* SEC mulls more disclosures for money mkt funds -source
* SEC to seek comment if floating NAV needed - source
* Agency eyes how to improve fund liquidity -source (Recasts, adds second source, details on liquidity, redemptions suspensions)
By Rachelle Younglai and Ross Kerber
WASHINGTON/BOSTON, June 23 (Reuters) - U.S. securities regulators are considering steps to boost money market funds' liquidity and protect investors after last year's sudden losses in industry pioneer Reserve Primary Fund, two sources familiar with the agency's thinking said on Tuesday.
Money market funds were long considered as safe as cash until the collapse of Lehman Brothers Holdings pushed the value of Reserve Fund below $1 a share, triggering a government program to backstop the $3.67 trillion market.

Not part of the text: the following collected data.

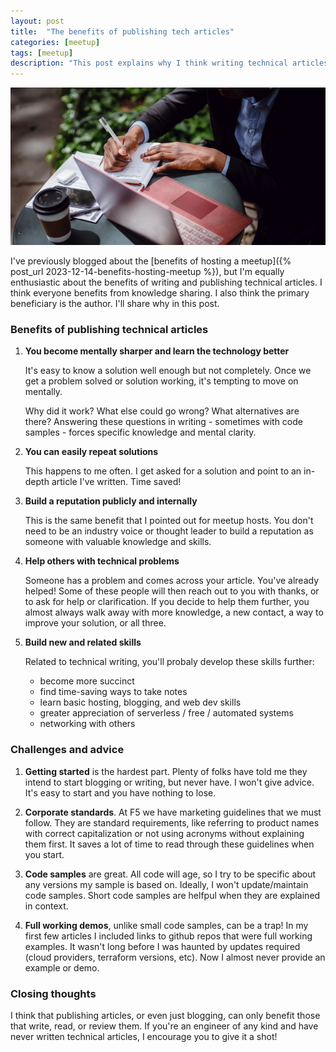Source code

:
 ```yaml
---
layout: post
title:  "The benefits of publishing tech articles"
categories: [meetup]
tags: [meetup]
description: "This post explains why I think writing technical articles has many benefits beyond the immediate purpose of specific knowledge sharing." #this is a custom variable meant for a short description to be displayed on home page
---
```

![Benefits of technical writing](/assets/benefits-publishing.jpg)

<!-- begin_excerpt -->
I've previously blogged about the [benefits of hosting a meetup]({% post_url 2023-12-14-benefits-hosting-meetup %}), but I'm equally enthusiastic about the benefits of writing and publishing technical articles. I think everyone benefits from knowledge sharing. I also think the primary beneficiary is the author. I'll share why in this post.

<!-- end_excerpt -->
### Benefits of publishing technical articles
1. **You become mentally sharper and learn the technology better**
   
   It's easy to know a solution well enough but not completely. Once we get a problem solved or solution working, it's tempting to move on mentally.
   
   Why did it work? What else could go wrong? What alternatives are there? Answering these questions in writing - sometimes with code samples - forces specific knowledge and mental clarity.

2. **You can easily repeat solutions**

   This happens to me often. I get asked for a solution and point to an in-depth article I've written. Time saved!

3. **Build a reputation publicly and internally**
   
   This is the same benefit that I pointed out for meetup hosts. You don't need to be an industry voice or thought leader to build a reputation as someone with valuable knowledge and skills.

4. **Help others with technical problems**

   Someone has a problem and comes across your article. You've already helped! Some of these people will then reach out to you with thanks, or to ask for help or clarification. If you decide to help them further, you almost always walk away with more knowledge, a new contact, a way to improve your solution, or all three.

5. **Build new and related skills**

   Related to technical writing, you'll probaly develop these skills further:
   
   * become more succinct
   * find time-saving ways to take notes
   * learn basic hosting, blogging, and web dev skills
   * greater appreciation of serverless / free / automated systems
   * networking with others

### Challenges and advice
1. **Getting started** is the hardest part. Plenty of folks have told me they intend to start blogging or writing, but never have. I won't give advice. It's easy to start and you have nothing to lose.

2. **Corporate standards**. At F5 we have marketing guidelines that we must follow. They are standard requirements, like referring to product names with correct capitalization or not using acronyms without explaining them first. It saves a lot of time to read through these guidelines when you start.

3. **Code samples** are great. All code will age, so I try to be specific about any versions my sample is based on. Ideally, I won't update/maintain code samples. Short code samples are helfpul when they are explained in context.

4. **Full working demos**, unlike small code samples, can be a trap! In my first few articles I included links to github repos that were full working examples. It wasn't long before I was haunted by updates required (cloud providers, terraform versions, etc). Now I almost never provide an example or demo.

### Closing thoughts
I think that publishing articles, or even just blogging, can only benefit those that write, read, or review them. If you're an engineer of any kind and have never written technical articles, I encourage you to give it a shot!

<!-- 
{% highlight bash %}
#code sample here
{% endhighlight %}
-->

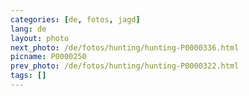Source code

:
 ```yaml
---
categories: [de, fotos, jagd]
lang: de
layout: photo
next_photo: /de/fotos/hunting/hunting-P0000336.html
picname: P0000250
prev_photo: /de/fotos/hunting/hunting-P0000322.html
tags: []
---
```

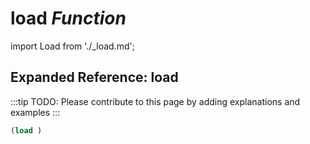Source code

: # **load** *Function*

import Load from './_load.md';

<Load />

## Expanded Reference: load

:::tip
TODO: Please contribute to this page by adding explanations and examples
:::

```lisp
(load )
```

The Securities and Exchange Commission, which meets on Wednesday, may require more disclosure about money funds' assets as well as streamlining the process by which a fund's parent company can buy its distressed assets, the sources said.
The sources requested anonymity because the proposal was being crafted and could change before Wednesday's meeting. Any proposal needs approval from a majority of the five SEC commissioners for it to move forward.
The SEC is considering shortening the average maturity of debt that money market funds can hold. That would boost the funds' liquidity and help ensure investors are able to get their money out of a fund, if desired.
The idea of cutting the so-called weighted average maturity limit from its average 90 days is widely supported by the powerful mutual fund lobby, the Investment Company Institute. The ICI, which represents industry heavyweights like Fidelity Investments and Vanguard Group, has recommended cutting the average maturity on debt they can hold to 75 days.
The SEC may consider shortening the average to 60 days, one of the sources said.
Another step to improve liquidity would include requiring funds to hold a minimum of 5 percent in highly liquid assets such as cash or cash equivalents, one of the sources said. A retail money market fund could be required to hold a minimum of 5 percent, while an institutional fund could face a minimum of 10 percent in cash or cash equivalents, the source said.
The SEC may also propose that fund boards be allowed to suspend redemptions in extraordinary circumstances, one of the sources said.
Some of the SEC ideas under consideration are aligned with what the Obama administration has proposed to reduce the susceptibility of money market fund runs. It wants the SEC to consider requiring the funds to maintain liquidity buffers and reduce the maximum weighted average maturity, among other things.
The SEC is expected to issue a concept release on whether it should consider a floating net asset value instead of the current $1 NAV, or the level the fund needs to maintain in order to pay back its customers if they want to redeem their shares, the sources said.
A floating NAV, which could reflect actual assets held, could drive investors out of money market funds and into other financial products that protect the principal amount.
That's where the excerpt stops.